Engineering

Enabling Change Data Capture on Apache Beam with DebeziumIO

Enabling Change Data Capture on Apache Beam with DebeziumIO

Decades ago, visionaries said: “The future is in the data.” Today we know that nothing was more accurate, as cloud computing’s cost-effectiveness and power have made realizing the value of data a reality.

In more recent times, the industry has seen a boom of tools, products, and frameworks to make data movement easier. Some of these tools are oriented toward change data capture (CDC). There are a vast number of solutions available, from open source tools to commercial end-to-end platforms.

One of these tools is Debezium, an open-source piece of code used to capture changes in your databases so that your applications can see those changes and respond to them.
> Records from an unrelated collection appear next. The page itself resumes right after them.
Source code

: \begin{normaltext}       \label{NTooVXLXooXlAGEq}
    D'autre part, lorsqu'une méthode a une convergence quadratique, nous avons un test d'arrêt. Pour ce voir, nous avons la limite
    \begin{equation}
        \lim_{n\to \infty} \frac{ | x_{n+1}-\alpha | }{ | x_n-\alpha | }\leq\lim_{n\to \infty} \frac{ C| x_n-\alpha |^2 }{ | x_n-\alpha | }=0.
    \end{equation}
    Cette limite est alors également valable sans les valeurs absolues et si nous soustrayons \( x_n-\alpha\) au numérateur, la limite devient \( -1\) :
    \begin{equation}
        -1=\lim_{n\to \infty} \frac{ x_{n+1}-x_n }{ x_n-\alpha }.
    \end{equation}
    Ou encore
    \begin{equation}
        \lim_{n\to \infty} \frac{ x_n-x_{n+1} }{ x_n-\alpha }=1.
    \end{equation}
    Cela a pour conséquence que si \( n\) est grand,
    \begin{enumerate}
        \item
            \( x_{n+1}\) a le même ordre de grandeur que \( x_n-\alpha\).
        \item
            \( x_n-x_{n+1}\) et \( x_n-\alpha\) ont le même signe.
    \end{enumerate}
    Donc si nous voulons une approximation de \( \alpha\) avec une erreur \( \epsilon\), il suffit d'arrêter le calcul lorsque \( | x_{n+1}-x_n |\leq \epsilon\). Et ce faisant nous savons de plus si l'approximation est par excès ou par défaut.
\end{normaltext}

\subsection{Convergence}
Debezium records all row-level changes within each database table in a change event stream, and applications simply read these streams to see the change events in the same order in which they occurred.

On the other hand, Apache Beam is an open-source, unified model for defining both batch and streaming data-parallel processing pipelines. One of the best things about Beam is that you can use the language (supported) and runner of your choice, like Apache Flink, Apache Spark, or Cloud Dataflow.

By converging both technologies, data engineers can expect tremendous benefits when building pipelines for replication, data enrichment, or more sophisticated scenarios where CDC is the best practice. Google invited Wizeline to collaborate on the Apache Beam project to expand its connectivity capabilities, adding Debezium connector support to Beam’s SDK. This article will demonstrate our solution and how easy and convenient it is to use Debezium in your Apache Beam pipelines.

Debezium + Beam: a perfect couple 

So, how do these two technologies come together? Well, I said that Debezium helps you capture changes on your source databases, but what I didn’t mention is that the data is not only captured but Debezium also by design delivers those CDC events as SourceRecords to the “preferable” Kafka topic. This is how Debezium connectors work in conjunction with Kafka.

Now the question is: Where does Beam fit in the architecture? You would usually place Beam at the right end of this architecture, reading from Kafka. If Beam can already read CDC events from Kafka, why do we need something new?

Before responding to that question, you need to understand the basics of Beam’s architecture. In short, Beam lets you easily create data pipelines by connecting what they call “transformations.” Each transformation delivers a “collection” of something — let’s say “records” — to the next transformation, then the last transformation does the same, and so on. The following diagram shows this process:

 

I invite you to take another look at the diagram above. What do you see? There are two particular transformations, the Read transform, and the Write transform. The Read transform is the one responsible for getting the data into the pipeline. Then, what if you could use the Debezium connector directly from your Beam pipeline with no need to set up and deploy any Debezium or Kafka clusters? Well, that’s precisely what DebeziumIO does.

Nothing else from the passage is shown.